(Records for the exercise)
⟨
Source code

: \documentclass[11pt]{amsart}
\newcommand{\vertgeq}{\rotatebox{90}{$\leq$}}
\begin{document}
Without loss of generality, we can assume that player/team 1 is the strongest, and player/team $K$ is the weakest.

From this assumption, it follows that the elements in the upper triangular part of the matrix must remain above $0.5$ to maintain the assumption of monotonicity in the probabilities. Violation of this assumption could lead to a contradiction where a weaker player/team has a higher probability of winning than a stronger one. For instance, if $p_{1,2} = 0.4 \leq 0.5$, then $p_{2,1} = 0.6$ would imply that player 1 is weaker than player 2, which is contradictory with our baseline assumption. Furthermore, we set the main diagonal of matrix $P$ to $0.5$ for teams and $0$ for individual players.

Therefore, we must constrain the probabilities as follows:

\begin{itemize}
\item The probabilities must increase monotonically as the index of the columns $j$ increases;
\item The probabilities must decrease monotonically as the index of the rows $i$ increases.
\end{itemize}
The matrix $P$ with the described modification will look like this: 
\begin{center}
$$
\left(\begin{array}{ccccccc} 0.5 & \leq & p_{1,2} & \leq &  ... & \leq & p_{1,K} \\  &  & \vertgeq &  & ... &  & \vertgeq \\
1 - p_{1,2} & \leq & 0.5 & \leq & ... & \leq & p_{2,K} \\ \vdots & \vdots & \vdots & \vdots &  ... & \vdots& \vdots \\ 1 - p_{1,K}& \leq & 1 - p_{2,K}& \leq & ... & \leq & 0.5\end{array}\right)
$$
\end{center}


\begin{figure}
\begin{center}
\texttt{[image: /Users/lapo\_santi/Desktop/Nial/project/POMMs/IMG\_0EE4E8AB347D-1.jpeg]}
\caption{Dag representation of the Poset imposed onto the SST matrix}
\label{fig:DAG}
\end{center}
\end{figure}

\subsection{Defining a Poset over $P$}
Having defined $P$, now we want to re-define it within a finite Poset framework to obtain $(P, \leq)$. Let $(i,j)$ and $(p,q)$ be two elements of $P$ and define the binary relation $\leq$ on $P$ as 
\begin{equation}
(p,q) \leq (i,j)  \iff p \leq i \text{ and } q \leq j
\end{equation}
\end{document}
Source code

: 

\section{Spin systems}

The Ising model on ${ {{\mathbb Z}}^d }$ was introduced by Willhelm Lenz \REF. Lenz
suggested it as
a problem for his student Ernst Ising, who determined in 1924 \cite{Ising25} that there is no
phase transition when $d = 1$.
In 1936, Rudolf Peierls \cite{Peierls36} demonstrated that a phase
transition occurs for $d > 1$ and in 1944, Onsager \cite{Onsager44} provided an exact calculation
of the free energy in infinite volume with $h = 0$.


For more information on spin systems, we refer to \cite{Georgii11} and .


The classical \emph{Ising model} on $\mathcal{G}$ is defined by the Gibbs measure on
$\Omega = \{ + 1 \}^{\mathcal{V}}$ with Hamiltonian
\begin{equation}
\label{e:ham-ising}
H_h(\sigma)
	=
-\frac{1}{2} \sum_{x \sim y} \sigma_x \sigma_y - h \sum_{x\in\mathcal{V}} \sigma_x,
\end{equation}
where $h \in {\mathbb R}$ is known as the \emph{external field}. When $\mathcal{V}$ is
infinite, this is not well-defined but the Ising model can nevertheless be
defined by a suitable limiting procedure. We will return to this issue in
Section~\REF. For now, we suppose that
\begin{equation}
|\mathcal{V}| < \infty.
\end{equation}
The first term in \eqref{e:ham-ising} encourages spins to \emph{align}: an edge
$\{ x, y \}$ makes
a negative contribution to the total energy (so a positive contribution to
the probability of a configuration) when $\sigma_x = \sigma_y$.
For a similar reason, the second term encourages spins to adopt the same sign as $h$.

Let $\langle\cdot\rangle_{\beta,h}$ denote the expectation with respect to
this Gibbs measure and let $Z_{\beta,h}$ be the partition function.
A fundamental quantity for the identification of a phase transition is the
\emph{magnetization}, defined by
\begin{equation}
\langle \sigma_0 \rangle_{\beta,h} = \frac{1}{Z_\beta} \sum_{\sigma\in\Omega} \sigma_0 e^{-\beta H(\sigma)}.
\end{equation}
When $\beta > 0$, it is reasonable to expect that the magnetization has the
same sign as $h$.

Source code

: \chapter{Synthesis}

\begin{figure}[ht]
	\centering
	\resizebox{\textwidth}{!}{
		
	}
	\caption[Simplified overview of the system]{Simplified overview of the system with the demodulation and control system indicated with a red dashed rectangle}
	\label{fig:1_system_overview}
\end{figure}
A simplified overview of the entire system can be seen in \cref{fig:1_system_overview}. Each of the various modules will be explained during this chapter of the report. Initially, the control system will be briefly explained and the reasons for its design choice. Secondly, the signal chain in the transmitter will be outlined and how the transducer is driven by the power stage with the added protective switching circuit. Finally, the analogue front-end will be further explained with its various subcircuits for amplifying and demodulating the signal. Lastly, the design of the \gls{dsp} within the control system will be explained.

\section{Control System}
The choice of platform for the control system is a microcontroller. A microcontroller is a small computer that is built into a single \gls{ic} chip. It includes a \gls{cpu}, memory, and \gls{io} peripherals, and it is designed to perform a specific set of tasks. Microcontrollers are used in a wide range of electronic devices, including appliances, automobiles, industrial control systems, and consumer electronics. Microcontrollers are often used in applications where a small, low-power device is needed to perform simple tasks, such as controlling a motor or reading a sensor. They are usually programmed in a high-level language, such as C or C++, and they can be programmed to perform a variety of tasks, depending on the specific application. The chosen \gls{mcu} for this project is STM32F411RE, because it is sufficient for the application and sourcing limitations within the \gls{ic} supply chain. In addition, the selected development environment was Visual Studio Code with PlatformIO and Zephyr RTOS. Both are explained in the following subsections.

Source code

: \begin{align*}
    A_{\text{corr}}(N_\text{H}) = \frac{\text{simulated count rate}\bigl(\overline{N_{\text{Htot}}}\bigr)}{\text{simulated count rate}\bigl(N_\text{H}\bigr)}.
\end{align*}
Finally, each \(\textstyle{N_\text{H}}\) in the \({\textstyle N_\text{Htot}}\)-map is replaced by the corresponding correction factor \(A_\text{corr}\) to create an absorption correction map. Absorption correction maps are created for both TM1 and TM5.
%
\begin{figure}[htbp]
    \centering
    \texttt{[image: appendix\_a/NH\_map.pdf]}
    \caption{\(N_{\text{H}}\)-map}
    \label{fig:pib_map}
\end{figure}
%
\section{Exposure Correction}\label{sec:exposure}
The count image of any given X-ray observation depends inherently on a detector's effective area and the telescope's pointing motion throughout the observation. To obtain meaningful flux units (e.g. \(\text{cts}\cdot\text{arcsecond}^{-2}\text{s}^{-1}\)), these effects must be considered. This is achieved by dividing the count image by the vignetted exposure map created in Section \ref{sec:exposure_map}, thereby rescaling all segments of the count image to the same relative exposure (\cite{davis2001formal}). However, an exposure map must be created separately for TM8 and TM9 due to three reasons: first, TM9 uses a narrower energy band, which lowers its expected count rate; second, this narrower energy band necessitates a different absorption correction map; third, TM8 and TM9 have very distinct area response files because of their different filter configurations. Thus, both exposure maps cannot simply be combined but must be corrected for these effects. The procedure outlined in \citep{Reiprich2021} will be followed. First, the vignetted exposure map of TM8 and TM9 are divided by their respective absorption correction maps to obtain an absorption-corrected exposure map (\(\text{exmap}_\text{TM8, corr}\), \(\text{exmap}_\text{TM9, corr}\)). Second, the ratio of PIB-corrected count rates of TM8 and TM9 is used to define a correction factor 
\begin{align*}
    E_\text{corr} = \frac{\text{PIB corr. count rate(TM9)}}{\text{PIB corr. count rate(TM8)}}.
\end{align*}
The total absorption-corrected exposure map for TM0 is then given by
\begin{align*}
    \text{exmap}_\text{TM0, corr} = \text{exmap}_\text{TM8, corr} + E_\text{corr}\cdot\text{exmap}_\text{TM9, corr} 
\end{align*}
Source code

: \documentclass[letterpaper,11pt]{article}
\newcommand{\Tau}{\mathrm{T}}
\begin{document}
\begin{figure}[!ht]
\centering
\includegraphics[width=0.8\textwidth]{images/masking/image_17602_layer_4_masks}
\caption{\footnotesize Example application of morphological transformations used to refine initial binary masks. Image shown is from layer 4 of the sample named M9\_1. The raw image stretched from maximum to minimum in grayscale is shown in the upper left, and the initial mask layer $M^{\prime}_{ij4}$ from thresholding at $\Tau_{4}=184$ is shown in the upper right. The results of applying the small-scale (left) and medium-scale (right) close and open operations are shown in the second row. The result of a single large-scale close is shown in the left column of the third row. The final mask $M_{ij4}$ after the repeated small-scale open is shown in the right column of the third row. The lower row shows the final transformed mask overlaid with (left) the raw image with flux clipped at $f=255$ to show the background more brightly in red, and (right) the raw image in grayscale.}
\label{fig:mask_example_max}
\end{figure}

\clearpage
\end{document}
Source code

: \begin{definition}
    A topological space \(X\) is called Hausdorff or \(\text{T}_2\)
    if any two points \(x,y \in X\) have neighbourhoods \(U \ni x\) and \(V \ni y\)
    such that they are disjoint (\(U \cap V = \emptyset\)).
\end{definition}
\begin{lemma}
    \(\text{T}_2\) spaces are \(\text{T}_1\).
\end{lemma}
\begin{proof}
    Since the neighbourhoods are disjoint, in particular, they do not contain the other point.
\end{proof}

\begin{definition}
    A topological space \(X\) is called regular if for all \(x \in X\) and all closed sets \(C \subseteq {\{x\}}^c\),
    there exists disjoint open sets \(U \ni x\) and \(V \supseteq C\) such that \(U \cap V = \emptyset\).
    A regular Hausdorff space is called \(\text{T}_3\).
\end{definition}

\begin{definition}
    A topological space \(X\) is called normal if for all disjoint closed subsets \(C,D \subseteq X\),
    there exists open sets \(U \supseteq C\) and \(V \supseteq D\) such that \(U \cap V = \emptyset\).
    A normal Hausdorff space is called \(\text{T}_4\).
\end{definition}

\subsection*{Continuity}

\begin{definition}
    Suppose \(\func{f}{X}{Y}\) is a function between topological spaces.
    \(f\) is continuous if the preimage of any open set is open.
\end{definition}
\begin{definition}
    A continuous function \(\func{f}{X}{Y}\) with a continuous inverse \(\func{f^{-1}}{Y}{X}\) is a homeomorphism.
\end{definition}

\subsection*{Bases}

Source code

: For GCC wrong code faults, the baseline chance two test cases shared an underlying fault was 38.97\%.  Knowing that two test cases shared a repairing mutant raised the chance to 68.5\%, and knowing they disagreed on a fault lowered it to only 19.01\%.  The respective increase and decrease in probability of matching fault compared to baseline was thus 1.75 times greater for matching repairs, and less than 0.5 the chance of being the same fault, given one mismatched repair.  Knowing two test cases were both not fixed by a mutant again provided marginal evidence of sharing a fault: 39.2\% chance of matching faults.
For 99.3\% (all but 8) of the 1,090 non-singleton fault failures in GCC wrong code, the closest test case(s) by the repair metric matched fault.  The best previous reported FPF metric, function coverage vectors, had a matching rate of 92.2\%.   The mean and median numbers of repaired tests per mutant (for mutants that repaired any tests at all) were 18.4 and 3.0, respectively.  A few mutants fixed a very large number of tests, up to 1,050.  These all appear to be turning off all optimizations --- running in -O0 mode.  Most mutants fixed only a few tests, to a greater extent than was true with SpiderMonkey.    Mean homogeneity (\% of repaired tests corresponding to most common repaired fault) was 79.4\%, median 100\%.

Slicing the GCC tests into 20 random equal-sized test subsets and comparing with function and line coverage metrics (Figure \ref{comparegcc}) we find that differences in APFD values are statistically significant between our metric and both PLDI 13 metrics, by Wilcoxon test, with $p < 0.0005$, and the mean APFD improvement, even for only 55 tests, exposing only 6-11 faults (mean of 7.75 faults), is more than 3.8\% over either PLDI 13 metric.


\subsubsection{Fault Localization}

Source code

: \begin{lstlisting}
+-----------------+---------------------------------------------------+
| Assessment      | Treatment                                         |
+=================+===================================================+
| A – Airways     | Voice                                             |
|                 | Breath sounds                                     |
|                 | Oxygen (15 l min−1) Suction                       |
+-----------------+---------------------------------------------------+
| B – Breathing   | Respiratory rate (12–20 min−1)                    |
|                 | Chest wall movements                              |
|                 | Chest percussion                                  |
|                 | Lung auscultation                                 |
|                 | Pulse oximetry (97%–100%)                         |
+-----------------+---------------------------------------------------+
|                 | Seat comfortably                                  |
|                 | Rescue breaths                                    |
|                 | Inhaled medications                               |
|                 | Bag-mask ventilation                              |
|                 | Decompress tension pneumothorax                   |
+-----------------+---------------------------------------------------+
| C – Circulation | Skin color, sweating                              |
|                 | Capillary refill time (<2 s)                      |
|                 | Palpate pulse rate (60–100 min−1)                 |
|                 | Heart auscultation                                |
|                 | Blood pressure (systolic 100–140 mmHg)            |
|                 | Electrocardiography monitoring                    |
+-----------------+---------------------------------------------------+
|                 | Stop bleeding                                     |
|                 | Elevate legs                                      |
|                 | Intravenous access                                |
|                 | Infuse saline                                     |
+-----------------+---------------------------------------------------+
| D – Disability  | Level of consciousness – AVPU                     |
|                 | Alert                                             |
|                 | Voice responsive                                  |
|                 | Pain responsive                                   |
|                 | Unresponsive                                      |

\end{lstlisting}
⟩
(What is required) Find the word "array" in the entries, then copy out every line that has it.

(Output below)
\left(\begin{array}{ccccccc} 0.5 & \leq & p_{1,2} & \leq &  ... & \leq & p_{1,K} \\  &  & \vertgeq &  & ... &  & \vertgeq \\
1 - p_{1,2} & \leq & 0.5 & \leq & ... & \leq & p_{2,K} \\ \vdots & \vdots & \vdots & \vdots &  ... & \vdots& \vdots \\ 1 - p_{1,K}& \leq & 1 - p_{2,K}& \leq & ... & \leq & 0.5\end{array}\right)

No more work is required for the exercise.